**ACTIVITY**:
Only a number is wanted here: the count of lines in the entries below that include the word "DoxyCompactItemize".

START INFORMATION PROVIDED

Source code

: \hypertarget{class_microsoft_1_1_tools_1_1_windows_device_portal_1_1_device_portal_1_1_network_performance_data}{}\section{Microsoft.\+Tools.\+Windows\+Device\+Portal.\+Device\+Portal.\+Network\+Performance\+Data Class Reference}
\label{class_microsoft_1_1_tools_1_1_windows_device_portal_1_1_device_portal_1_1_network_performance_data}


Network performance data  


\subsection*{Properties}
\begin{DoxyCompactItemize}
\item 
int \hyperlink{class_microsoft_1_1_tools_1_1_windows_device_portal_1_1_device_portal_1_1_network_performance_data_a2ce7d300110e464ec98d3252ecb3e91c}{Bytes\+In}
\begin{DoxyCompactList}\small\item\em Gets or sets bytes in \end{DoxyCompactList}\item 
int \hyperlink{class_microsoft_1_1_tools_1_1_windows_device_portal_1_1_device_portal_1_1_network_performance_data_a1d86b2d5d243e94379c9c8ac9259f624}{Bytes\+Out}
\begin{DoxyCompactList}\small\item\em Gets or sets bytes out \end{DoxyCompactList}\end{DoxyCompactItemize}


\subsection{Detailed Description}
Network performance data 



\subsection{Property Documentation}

END INFORMATION PROVIDED

**EXERCISE SOLUTION**:
2